Democrazia e diritti negati

Se per cittadinanza democratica s’intende la possibilità di costruire un clima di dialogo e di legalità come valori trasversali da garantire alla persona e non solo al cittadino, questo concetto sembra si sia appannato nel recente passato e vada svanendo nel presente.

Convivenza civile e solidarietà sono esperienze di una comunità aperta e in via di evoluzione, non di una nazione escludente.

In una società non più omogenea sotto il profilo etnico, culturale, religioso (“una d’arme, di lingua, d’altar” di manzoniana memoria), le diversità crescono e di fatto si vanno affermando sempre più società plurali.

Promuovere una cultura e una sensibilità implicite nell’idea di convivenza civile sembra oggi tanto più indispensabile, quanto più arduo.

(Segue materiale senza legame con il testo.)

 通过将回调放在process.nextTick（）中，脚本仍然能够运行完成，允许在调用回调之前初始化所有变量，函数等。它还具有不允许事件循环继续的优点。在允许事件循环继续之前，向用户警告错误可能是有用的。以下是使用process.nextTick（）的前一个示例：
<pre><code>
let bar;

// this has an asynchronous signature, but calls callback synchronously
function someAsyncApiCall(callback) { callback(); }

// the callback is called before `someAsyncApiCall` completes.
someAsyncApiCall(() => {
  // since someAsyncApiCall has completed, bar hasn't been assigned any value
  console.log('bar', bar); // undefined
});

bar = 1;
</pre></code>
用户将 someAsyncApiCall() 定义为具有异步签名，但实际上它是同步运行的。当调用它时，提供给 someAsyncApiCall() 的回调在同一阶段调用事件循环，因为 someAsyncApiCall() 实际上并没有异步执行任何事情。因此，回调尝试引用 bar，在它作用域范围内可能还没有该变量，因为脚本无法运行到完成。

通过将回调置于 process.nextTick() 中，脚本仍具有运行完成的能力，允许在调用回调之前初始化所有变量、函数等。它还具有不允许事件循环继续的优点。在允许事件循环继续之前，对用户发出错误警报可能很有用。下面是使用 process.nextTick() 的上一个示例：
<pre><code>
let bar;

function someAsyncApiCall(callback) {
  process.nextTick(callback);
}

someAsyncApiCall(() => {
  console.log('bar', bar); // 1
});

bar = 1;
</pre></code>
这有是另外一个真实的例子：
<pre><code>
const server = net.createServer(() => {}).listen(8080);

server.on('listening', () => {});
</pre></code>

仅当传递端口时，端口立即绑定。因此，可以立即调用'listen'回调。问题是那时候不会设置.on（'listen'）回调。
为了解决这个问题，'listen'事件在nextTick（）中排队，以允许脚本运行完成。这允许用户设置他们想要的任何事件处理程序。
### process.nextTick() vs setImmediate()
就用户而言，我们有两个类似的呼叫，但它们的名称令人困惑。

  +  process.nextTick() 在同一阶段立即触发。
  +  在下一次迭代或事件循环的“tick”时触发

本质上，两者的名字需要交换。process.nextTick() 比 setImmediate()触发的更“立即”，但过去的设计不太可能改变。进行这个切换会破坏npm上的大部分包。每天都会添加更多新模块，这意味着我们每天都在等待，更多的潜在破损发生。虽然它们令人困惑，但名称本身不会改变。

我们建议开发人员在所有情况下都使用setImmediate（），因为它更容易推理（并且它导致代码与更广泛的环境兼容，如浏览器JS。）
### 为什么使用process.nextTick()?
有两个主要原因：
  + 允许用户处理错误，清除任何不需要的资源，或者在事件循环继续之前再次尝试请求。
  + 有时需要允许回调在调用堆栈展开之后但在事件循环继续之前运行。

Se la concezione vincente, che va allarmisticamente avanzando in un paese in cui il tessuto civile e sociale risulta sempre più deteriorato, sostiene che le minoranze sono “corpi estranei”, da combattere e neutralizzare, allora come è possibile progettare un’educazione alla cittadinanza democratica e soprattutto come esercitarla?

Il rischio maggiore è che quelli che dovrebbero essere valori  trasversali di accoglienza e rispetto diventino appannaggio di uno o più club esclusivi di volonterosi che via via difendono le cause di migranti, LGBT, minoranze etniche e compagnia cantante, spesso malauguratamente in conflitto tra loro.

Non basta per una convivenza civile e nemmeno basterebbe il riconoscimento apparente di un diritto formale, se questo non corrisponde a un suo esercizio autentico.